Keeping Gosar as an original sponsor of the bill could torpedo the bill’s prospects, Levin said.
"My only goal with this bill is to get it signed into law," he said. "And as I explained to Mr. Gosar in a conversation we had on the floor, having his name at the top could be detrimental to that goal."
BLM: ‘We support it’
The discussion at yesterday’s hearing marked a significant departure from the near-gleeful bipartisanship on display during a hearing on the same bill two years ago, in the same subcommittee, sponsored by Gosar and Levin.
At that hearing, Lowenthal lauded not only the Gosar-Levin bill, H.R. 3794, but also the spirit of cooperation from both parties in support of the measure (E&E Daily, July 26, 2019).
"You know, regardless of the importance of this [bill], and it’s very, very important, the fact that we are really speaking as one voice — Republicans and Democrats — on this issue is critically important for the nation," Lowenthal said at the time.
At yesterday’s hearing, Levin’s bill drew strong support from witnesses, including Nada Culver, the Bureau of Land Management’s deputy director of policy and programs and its acting director.
"This legislation aligns with the administration’s goal of promoting renewable energy development, and we support it," Culver said.
Though Culver only mentioned Levin’s bill, his and Gosar’s bills are word-for-word identical pieces of legislation.
Both would require the Interior secretary, in coordination with the secretary of Energy, to identify, evaluate and "establish priority areas" where geothermal, solar and wind energy projects should be located. Applications for renewable energy projects in these areas would be "given the highest priority for incentivizing development thereon," according to the bill text.
The bills would also establish a revenue-sharing plan, beginning Jan. 1, 2022, for the disbursement of all "bonus bids, rentals, fees, or other payments under a right-of-way, permit, lease, or other authorization" for wind and solar projects on federal land.

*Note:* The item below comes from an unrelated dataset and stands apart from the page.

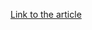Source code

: [Link to the article](https://thehackernews.com/2024/12/researchers-uncover-4-month-cyberattack.html)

The revenue-sharing plan would dictate that 25% of revenues go to the state in which the project is located; 25% to "one or more counties" where the project is sited; and 25% to federal and state agencies "to facilitate the processing of renewable energy permits on Federal land."
The final 25% would go to a Renewable Energy Resource Conservation Fund administered by the Interior secretary, which the bill would establish.
This fund would allocate money to federal, state, local and tribal agencies where renewable energy projects are located on federal lands, and could only be used for projects and activities that "restore and protect" fish and wildlife habitat, wildlife corridors, wetlands, streams, and rivers affected by the renewable energy projects.
Levin’s bill drew support from several witnesses, including Kate Miller, government affairs director at Trout Unlimited, and Paul Thomsen, vice president of business development at Ormat Technologies Inc., a geothermal project developer.
Both Trout Unlimited and Ormat Technologies were listed as endorsing the Levin measure in a press release from the lawmaker’s office last week that announced the reintroduction of the bill.
"Trout Unlimited strongly supports this legislation," Miller said.
Ormat Technologies is a major geothermal project developer on federal lands. Thomsen said that Ormat is developing geothermal projects on about 100,000 acres of BLM lands.
"We applaud the reintroduction of H.R. 3326 because it will establish these priority areas you’ve heard about today," Thomsen said. "These preferred locations, prioritizing permit applications for priority review, [are] critical."
He added, "We are excited to support H.R. 3326."